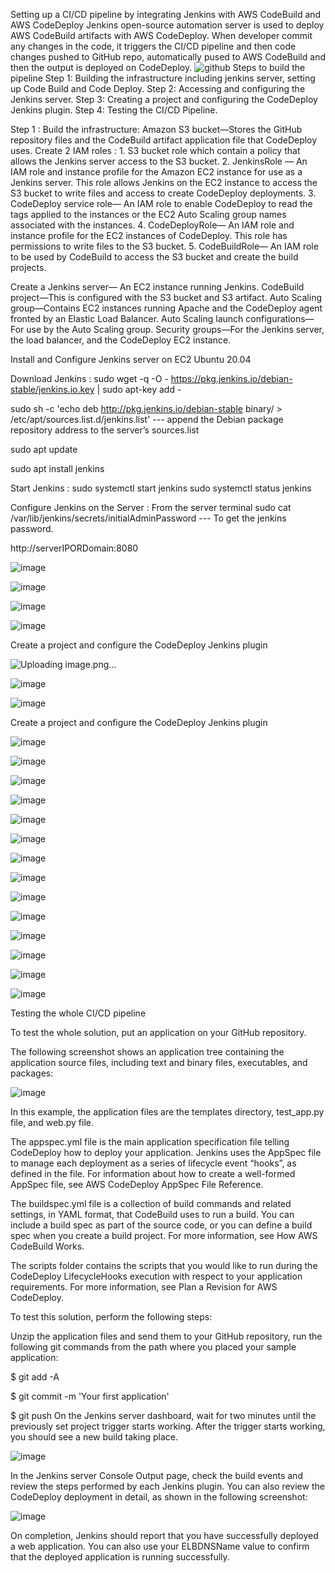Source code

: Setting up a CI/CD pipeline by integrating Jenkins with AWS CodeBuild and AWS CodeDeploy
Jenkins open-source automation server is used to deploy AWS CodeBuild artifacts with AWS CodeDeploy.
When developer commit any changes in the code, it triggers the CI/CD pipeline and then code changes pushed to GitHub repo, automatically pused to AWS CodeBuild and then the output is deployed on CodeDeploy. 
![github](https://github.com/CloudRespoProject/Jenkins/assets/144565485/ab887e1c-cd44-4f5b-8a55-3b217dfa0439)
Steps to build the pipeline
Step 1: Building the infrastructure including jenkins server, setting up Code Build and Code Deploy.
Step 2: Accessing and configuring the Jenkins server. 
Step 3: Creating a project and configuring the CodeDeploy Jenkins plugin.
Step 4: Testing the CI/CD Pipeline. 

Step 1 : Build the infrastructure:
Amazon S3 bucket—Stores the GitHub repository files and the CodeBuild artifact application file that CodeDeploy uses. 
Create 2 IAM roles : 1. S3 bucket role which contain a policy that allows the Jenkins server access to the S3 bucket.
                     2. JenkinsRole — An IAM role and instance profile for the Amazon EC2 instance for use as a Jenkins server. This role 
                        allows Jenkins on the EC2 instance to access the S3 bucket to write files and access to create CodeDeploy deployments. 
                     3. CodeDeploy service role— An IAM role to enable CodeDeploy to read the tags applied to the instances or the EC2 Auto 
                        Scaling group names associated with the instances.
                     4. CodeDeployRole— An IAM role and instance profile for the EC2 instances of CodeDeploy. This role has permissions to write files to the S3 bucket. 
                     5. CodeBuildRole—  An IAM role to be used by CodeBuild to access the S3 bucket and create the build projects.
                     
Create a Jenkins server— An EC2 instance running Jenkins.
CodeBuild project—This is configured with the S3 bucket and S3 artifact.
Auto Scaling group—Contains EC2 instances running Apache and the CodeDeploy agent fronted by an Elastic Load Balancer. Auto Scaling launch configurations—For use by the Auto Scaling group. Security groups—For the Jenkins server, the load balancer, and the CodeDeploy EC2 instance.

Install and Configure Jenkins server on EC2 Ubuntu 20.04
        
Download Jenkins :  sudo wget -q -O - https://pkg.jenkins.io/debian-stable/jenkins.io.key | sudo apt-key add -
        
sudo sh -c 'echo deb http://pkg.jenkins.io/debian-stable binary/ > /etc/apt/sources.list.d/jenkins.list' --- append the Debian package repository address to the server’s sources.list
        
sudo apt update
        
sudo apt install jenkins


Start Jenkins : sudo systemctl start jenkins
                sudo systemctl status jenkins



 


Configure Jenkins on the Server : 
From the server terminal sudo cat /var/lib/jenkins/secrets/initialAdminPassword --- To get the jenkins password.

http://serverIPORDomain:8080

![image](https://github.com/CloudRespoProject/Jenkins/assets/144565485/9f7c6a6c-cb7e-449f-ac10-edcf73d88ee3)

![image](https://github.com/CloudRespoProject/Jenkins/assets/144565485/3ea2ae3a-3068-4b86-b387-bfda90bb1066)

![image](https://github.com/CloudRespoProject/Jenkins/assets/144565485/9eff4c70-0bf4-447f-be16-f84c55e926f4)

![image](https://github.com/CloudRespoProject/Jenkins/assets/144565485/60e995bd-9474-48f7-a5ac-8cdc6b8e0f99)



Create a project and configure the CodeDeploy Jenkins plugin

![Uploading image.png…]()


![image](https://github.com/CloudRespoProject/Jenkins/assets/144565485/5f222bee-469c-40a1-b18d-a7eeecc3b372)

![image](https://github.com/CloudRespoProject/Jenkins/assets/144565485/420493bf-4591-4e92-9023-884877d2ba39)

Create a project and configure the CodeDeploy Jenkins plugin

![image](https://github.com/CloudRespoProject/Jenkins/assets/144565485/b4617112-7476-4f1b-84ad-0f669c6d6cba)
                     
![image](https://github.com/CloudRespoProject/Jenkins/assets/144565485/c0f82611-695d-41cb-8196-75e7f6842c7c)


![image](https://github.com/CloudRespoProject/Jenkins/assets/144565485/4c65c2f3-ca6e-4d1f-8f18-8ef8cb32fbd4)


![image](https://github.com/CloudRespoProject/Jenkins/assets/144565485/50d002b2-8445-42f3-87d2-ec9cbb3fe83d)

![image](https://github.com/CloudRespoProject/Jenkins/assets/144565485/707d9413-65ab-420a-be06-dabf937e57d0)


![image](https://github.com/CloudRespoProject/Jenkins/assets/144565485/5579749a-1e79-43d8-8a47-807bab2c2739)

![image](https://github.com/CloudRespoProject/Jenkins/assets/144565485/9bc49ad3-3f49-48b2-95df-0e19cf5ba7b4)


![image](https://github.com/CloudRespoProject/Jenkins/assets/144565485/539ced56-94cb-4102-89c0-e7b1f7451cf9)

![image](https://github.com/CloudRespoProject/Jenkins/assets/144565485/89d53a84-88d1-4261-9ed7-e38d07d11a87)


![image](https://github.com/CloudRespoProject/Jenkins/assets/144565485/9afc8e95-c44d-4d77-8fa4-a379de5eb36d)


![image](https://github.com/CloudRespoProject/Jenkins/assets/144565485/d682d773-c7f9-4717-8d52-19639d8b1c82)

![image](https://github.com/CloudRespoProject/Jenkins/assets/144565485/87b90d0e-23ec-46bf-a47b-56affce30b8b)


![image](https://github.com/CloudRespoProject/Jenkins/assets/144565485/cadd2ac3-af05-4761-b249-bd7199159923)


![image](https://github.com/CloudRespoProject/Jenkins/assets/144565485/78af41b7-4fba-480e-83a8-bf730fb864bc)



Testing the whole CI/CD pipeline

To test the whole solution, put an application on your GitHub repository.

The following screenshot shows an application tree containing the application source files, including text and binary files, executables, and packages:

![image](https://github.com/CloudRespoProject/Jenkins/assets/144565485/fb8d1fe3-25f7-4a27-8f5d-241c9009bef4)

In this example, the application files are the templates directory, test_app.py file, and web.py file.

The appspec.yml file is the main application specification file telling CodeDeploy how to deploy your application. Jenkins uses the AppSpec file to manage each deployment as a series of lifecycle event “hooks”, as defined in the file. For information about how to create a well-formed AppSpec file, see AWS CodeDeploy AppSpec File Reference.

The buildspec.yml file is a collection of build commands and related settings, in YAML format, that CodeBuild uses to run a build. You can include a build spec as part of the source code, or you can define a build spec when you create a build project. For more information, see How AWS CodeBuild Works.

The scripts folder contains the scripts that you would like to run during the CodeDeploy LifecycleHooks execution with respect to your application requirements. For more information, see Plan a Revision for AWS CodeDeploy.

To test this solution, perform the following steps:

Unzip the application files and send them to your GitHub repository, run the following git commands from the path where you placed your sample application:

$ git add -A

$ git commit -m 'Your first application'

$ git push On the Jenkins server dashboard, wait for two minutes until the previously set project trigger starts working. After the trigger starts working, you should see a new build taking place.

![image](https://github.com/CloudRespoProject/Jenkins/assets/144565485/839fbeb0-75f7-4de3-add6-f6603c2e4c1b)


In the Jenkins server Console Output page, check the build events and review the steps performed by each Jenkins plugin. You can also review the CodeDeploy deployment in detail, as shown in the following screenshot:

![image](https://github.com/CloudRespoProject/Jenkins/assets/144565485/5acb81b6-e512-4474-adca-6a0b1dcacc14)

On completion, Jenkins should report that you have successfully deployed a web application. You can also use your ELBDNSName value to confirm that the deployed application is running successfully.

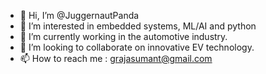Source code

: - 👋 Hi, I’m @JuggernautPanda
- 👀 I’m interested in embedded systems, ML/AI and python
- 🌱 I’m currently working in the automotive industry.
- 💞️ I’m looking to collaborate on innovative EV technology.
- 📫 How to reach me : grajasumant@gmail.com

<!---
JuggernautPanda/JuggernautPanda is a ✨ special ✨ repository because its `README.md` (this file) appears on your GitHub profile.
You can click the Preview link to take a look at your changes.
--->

= Goal of the exercise =
Every line above is to be duplicated exactly; no picture should be carried over.

= Solved problem =
Source code

: Setting up a CI/CD pipeline by integrating Jenkins with AWS CodeBuild and AWS CodeDeploy
Jenkins open-source automation server is used to deploy AWS CodeBuild artifacts with AWS CodeDeploy.
When developer commit any changes in the code, it triggers the CI/CD pipeline and then code changes pushed to GitHub repo, automatically pused to AWS CodeBuild and then the output is deployed on CodeDeploy. 
![github](https://github.com/CloudRespoProject/Jenkins/assets/144565485/ab887e1c-cd44-4f5b-8a55-3b217dfa0439)
Steps to build the pipeline
Step 1: Building the infrastructure including jenkins server, setting up Code Build and Code Deploy.
Step 2: Accessing and configuring the Jenkins server. 
Step 3: Creating a project and configuring the CodeDeploy Jenkins plugin.
Step 4: Testing the CI/CD Pipeline. 

Step 1 : Build the infrastructure:
Amazon S3 bucket—Stores the GitHub repository files and the CodeBuild artifact application file that CodeDeploy uses. 
Create 2 IAM roles : 1. S3 bucket role which contain a policy that allows the Jenkins server access to the S3 bucket.
                     2. JenkinsRole — An IAM role and instance profile for the Amazon EC2 instance for use as a Jenkins server. This role 
                        allows Jenkins on the EC2 instance to access the S3 bucket to write files and access to create CodeDeploy deployments. 
                     3. CodeDeploy service role— An IAM role to enable CodeDeploy to read the tags applied to the instances or the EC2 Auto 
                        Scaling group names associated with the instances.
                     4. CodeDeployRole— An IAM role and instance profile for the EC2 instances of CodeDeploy. This role has permissions to write files to the S3 bucket. 
                     5. CodeBuildRole—  An IAM role to be used by CodeBuild to access the S3 bucket and create the build projects.
                     
Create a Jenkins server— An EC2 instance running Jenkins.
CodeBuild project—This is configured with the S3 bucket and S3 artifact.
Auto Scaling group—Contains EC2 instances running Apache and the CodeDeploy agent fronted by an Elastic Load Balancer. Auto Scaling launch configurations—For use by the Auto Scaling group. Security groups—For the Jenkins server, the load balancer, and the CodeDeploy EC2 instance.

Install and Configure Jenkins server on EC2 Ubuntu 20.04
        
Download Jenkins :  sudo wget -q -O - https://pkg.jenkins.io/debian-stable/jenkins.io.key | sudo apt-key add -
        
sudo sh -c 'echo deb http://pkg.jenkins.io/debian-stable binary/ > /etc/apt/sources.list.d/jenkins.list' --- append the Debian package repository address to the server’s sources.list
        
sudo apt update
        
sudo apt install jenkins


Start Jenkins : sudo systemctl start jenkins
                sudo systemctl status jenkins



 


Configure Jenkins on the Server : 
From the server terminal sudo cat /var/lib/jenkins/secrets/initialAdminPassword --- To get the jenkins password.

http://serverIPORDomain:8080

![image](https://github.com/CloudRespoProject/Jenkins/assets/144565485/9f7c6a6c-cb7e-449f-ac10-edcf73d88ee3)

![image](https://github.com/CloudRespoProject/Jenkins/assets/144565485/3ea2ae3a-3068-4b86-b387-bfda90bb1066)

![image](https://github.com/CloudRespoProject/Jenkins/assets/144565485/9eff4c70-0bf4-447f-be16-f84c55e926f4)

![image](https://github.com/CloudRespoProject/Jenkins/assets/144565485/60e995bd-9474-48f7-a5ac-8cdc6b8e0f99)



Create a project and configure the CodeDeploy Jenkins plugin

![Uploading image.png…]()


![image](https://github.com/CloudRespoProject/Jenkins/assets/144565485/5f222bee-469c-40a1-b18d-a7eeecc3b372)

![image](https://github.com/CloudRespoProject/Jenkins/assets/144565485/420493bf-4591-4e92-9023-884877d2ba39)

Create a project and configure the CodeDeploy Jenkins plugin

![image](https://github.com/CloudRespoProject/Jenkins/assets/144565485/b4617112-7476-4f1b-84ad-0f669c6d6cba)
                     
![image](https://github.com/CloudRespoProject/Jenkins/assets/144565485/c0f82611-695d-41cb-8196-75e7f6842c7c)


![image](https://github.com/CloudRespoProject/Jenkins/assets/144565485/4c65c2f3-ca6e-4d1f-8f18-8ef8cb32fbd4)


![image](https://github.com/CloudRespoProject/Jenkins/assets/144565485/50d002b2-8445-42f3-87d2-ec9cbb3fe83d)

![image](https://github.com/CloudRespoProject/Jenkins/assets/144565485/707d9413-65ab-420a-be06-dabf937e57d0)


![image](https://github.com/CloudRespoProject/Jenkins/assets/144565485/5579749a-1e79-43d8-8a47-807bab2c2739)

![image](https://github.com/CloudRespoProject/Jenkins/assets/144565485/9bc49ad3-3f49-48b2-95df-0e19cf5ba7b4)


![image](https://github.com/CloudRespoProject/Jenkins/assets/144565485/539ced56-94cb-4102-89c0-e7b1f7451cf9)

![image](https://github.com/CloudRespoProject/Jenkins/assets/144565485/89d53a84-88d1-4261-9ed7-e38d07d11a87)


![image](https://github.com/CloudRespoProject/Jenkins/assets/144565485/9afc8e95-c44d-4d77-8fa4-a379de5eb36d)


![image](https://github.com/CloudRespoProject/Jenkins/assets/144565485/d682d773-c7f9-4717-8d52-19639d8b1c82)

![image](https://github.com/CloudRespoProject/Jenkins/assets/144565485/87b90d0e-23ec-46bf-a47b-56affce30b8b)


![image](https://github.com/CloudRespoProject/Jenkins/assets/144565485/cadd2ac3-af05-4761-b249-bd7199159923)


![image](https://github.com/CloudRespoProject/Jenkins/assets/144565485/78af41b7-4fba-480e-83a8-bf730fb864bc)



Testing the whole CI/CD pipeline

To test the whole solution, put an application on your GitHub repository.

The following screenshot shows an application tree containing the application source files, including text and binary files, executables, and packages:

![image](https://github.com/CloudRespoProject/Jenkins/assets/144565485/fb8d1fe3-25f7-4a27-8f5d-241c9009bef4)

In this example, the application files are the templates directory, test_app.py file, and web.py file.

The appspec.yml file is the main application specification file telling CodeDeploy how to deploy your application. Jenkins uses the AppSpec file to manage each deployment as a series of lifecycle event “hooks”, as defined in the file. For information about how to create a well-formed AppSpec file, see AWS CodeDeploy AppSpec File Reference.

The buildspec.yml file is a collection of build commands and related settings, in YAML format, that CodeBuild uses to run a build. You can include a build spec as part of the source code, or you can define a build spec when you create a build project. For more information, see How AWS CodeBuild Works.

The scripts folder contains the scripts that you would like to run during the CodeDeploy LifecycleHooks execution with respect to your application requirements. For more information, see Plan a Revision for AWS CodeDeploy.

To test this solution, perform the following steps:

Unzip the application files and send them to your GitHub repository, run the following git commands from the path where you placed your sample application:

$ git add -A

$ git commit -m 'Your first application'

$ git push On the Jenkins server dashboard, wait for two minutes until the previously set project trigger starts working. After the trigger starts working, you should see a new build taking place.

![image](https://github.com/CloudRespoProject/Jenkins/assets/144565485/839fbeb0-75f7-4de3-add6-f6603c2e4c1b)


In the Jenkins server Console Output page, check the build events and review the steps performed by each Jenkins plugin. You can also review the CodeDeploy deployment in detail, as shown in the following screenshot:

![image](https://github.com/CloudRespoProject/Jenkins/assets/144565485/5acb81b6-e512-4474-adca-6a0b1dcacc14)

On completion, Jenkins should report that you have successfully deployed a web application. You can also use your ELBDNSName value to confirm that the deployed application is running successfully.

Source code

: - 👋 Hi, I’m @JuggernautPanda
- 👀 I’m interested in embedded systems, ML/AI and python
- 🌱 I’m currently working in the automotive industry.
- 💞️ I’m looking to collaborate on innovative EV technology.
- 📫 How to reach me : grajasumant@gmail.com

<!---
JuggernautPanda/JuggernautPanda is a ✨ special ✨ repository because its `README.md` (this file) appears on your GitHub profile.
You can click the Preview link to take a look at your changes.
--->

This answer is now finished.